#### DIRECTIONS
Your answer should consist of every line in the records that holds "jiangfuzhi".

Dataset entries
■ ■ ■ ■

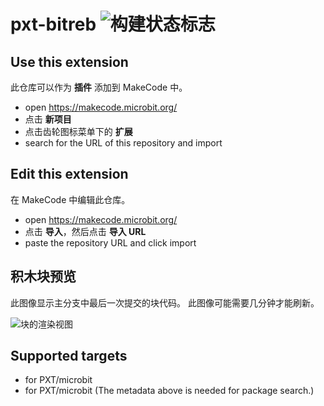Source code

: # pxt-bitreb ![构建状态标志](https://github.com/jiangfuzhi/pxt-bitreb/workflows/MakeCode/badge.svg)



## Use this extension

此仓库可以作为 **插件** 添加到 MakeCode 中。

* open https://makecode.microbit.org/
* 点击 **新项目**
* 点击齿轮图标菜单下的 **扩展**
* search for the URL of this repository and import

## Edit this extension

在 MakeCode 中编辑此仓库。

* open https://makecode.microbit.org/
* 点击 **导入**，然后点击 **导入 URL**
* paste the repository URL and click import

## 积木块预览

此图像显示主分支中最后一次提交的块代码。
此图像可能需要几分钟才能刷新。

![块的渲染视图](https://github.com/jiangfuzhi/pxt-bitreb/raw/master/.github/makecode/blocks.png)

## Supported targets

* for PXT/microbit
* for PXT/microbit
(The metadata above is needed for package search.)

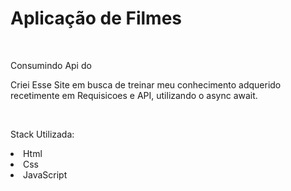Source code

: <h1>Aplicação de Filmes</h1>
<br>
<p>Consumindo Api do <a href="https://www.themoviedb.org/"></a></p>
<p>Criei Esse Site em busca de treinar meu conhecimento adquerido recetimente em Requisicoes e API, utilizando o async await.</p>
<br>
<p>Stack Utilizada:</p>
<li>Html</li>
<li>Css</li>
<li>JavaScript</li>
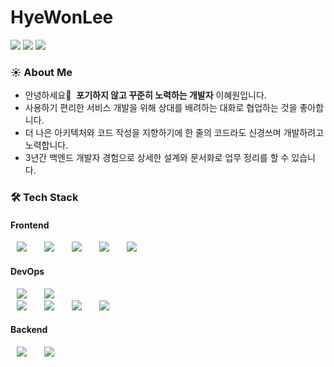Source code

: # HyeWonLee
<a href="https://velog.io/@hwlee8042/" target="_blank"><img src="https://img.shields.io/badge/blog-dd0b78?style=flat-square&logo=Storyblok&logoColor=white"/></a>
<a href="https://hwlee.notion.site/62cefb86e49446ffbbe40d83f1cd6626" target="_blank"><img src="https://img.shields.io/badge/Resume-ede2c2?style=flat-square&logo=notion&logoColor=black"/></a>
<a href="mailto:hwlee8042@gmail.com" target="_blank"><img src="https://img.shields.io/badge/hwlee8042@gmail.com-brightgreen?style=flat-square&logo=gmail&logoColor=white"/></a>

### ☀️ About Me
- 안녕하세요👋   **포기하지 않고 꾸준히 노력하는 개발자** 이혜원입니다.
- 사용하기 편리한 서비스 개발을 위해 상대를 배려하는 대화로 협업하는 것을 좋아합니다.
- 더 나은 아키텍처와 코드 작성을 지향하기에 한 줄의 코드라도 신경쓰며 개발하려고 노력합니다.
- 3년간 백엔드 개발자 경험으로 상세한 설계와 문서화로 업무 정리를 할 수 있습니다.

### 🛠 Tech Stack
#### Frontend
<a><img src="https://img.shields.io/badge/HTML5-E34F26?style=flat-square&logo=HTML5&logoColor=white" style="height : auto; margin-left : 10px; margin-right : 10px;"/></a>&nbsp;
<a><img src="https://img.shields.io/badge/CSS3-1572B6?style=flat-square&logo=CSS3&logoColor=white" style="height : auto; margin-left : 10px; margin-right : 10px;"/></a>&nbsp;
<a><img src="https://img.shields.io/badge/Javascript-F7DF1E?style=flat-square&logo=Javascript&logoColor=white" style="height : auto; margin-left : 10px; margin-right : 10px;"/></a>&nbsp;
<a><img src="https://img.shields.io/badge/React-61DAFB?style=flat-square&logo=React&logoColor=white" style="height : auto; margin-left : 10px; margin-right : 
10px;"/></a>&nbsp;
<a><img src="https://img.shields.io/badge/Redux-764ABC?style=flat-square&logo=React&logoColor=white" style="height : auto; margin-left : 10px; margin-right : 
10px;"/></a>&nbsp;
<br>
#### DevOps
<a><img src="https://img.shields.io/badge/Oracle-F80000?style=flat-square&logo=Oracle&logoColor=white" style="height : auto; margin-left : 10px; margin-right : 10px;"/></a>&nbsp;
<a><img src="https://img.shields.io/badge/PostgreSQL-4169E1?style=flat-square&logo=PostgreSQL&logoColor=white" style="height : auto; margin-left : 10px; margin-right : 10px;"/></a>&nbsp;
<br/>
<a><img src="https://img.shields.io/badge/Git-F05032?style=flat-square&logo=Git&logoColor=white" style="height : auto; margin-left : 10px; margin-right : 10px;"/></a>&nbsp;
<a><img src="https://img.shields.io/badge/Linux-FCC624?style=flat-square&logo=Linux&logoColor=white" style="height : auto; margin-left : 10px; margin-right : 10px;"/></a>&nbsp;
<a><img src="https://img.shields.io/badge/Jenkins-D24939?style=flat-square&logo=Jenkins&logoColor=white" style="height : auto; margin-left : 10px; margin-right : 10px;"/></a>&nbsp;
<a><img src="https://img.shields.io/badge/AmazonS3-569A31?style=flat-square&logo=AmazonS3&logoColor=white" style="height : auto; margin-left : 10px; margin-right : 10px;"/></a>&nbsp;
<br/>
#### Backend
<a><img src="https://img.shields.io/badge/Java-007396?style=flat-square&logo=Java&logoColor=white" style="height : auto; margin-left : 10px; margin-right : 10px;"/></a>&nbsp;
<a><img src="https://img.shields.io/badge/SpringFramework-6DB33F?style=flat-square&logo=Spring&logoColor=white" style="height : auto; margin-left : 10px; margin-right : 10px;"/></a>&nbsp;
<br>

■ ■ ■ ■

#### ANSWER BOX
: # pxt-bitreb ![构建状态标志](https://github.com/jiangfuzhi/pxt-bitreb/workflows/MakeCode/badge.svg)
![块的渲染视图](https://github.com/jiangfuzhi/pxt-bitreb/raw/master/.github/makecode/blocks.png)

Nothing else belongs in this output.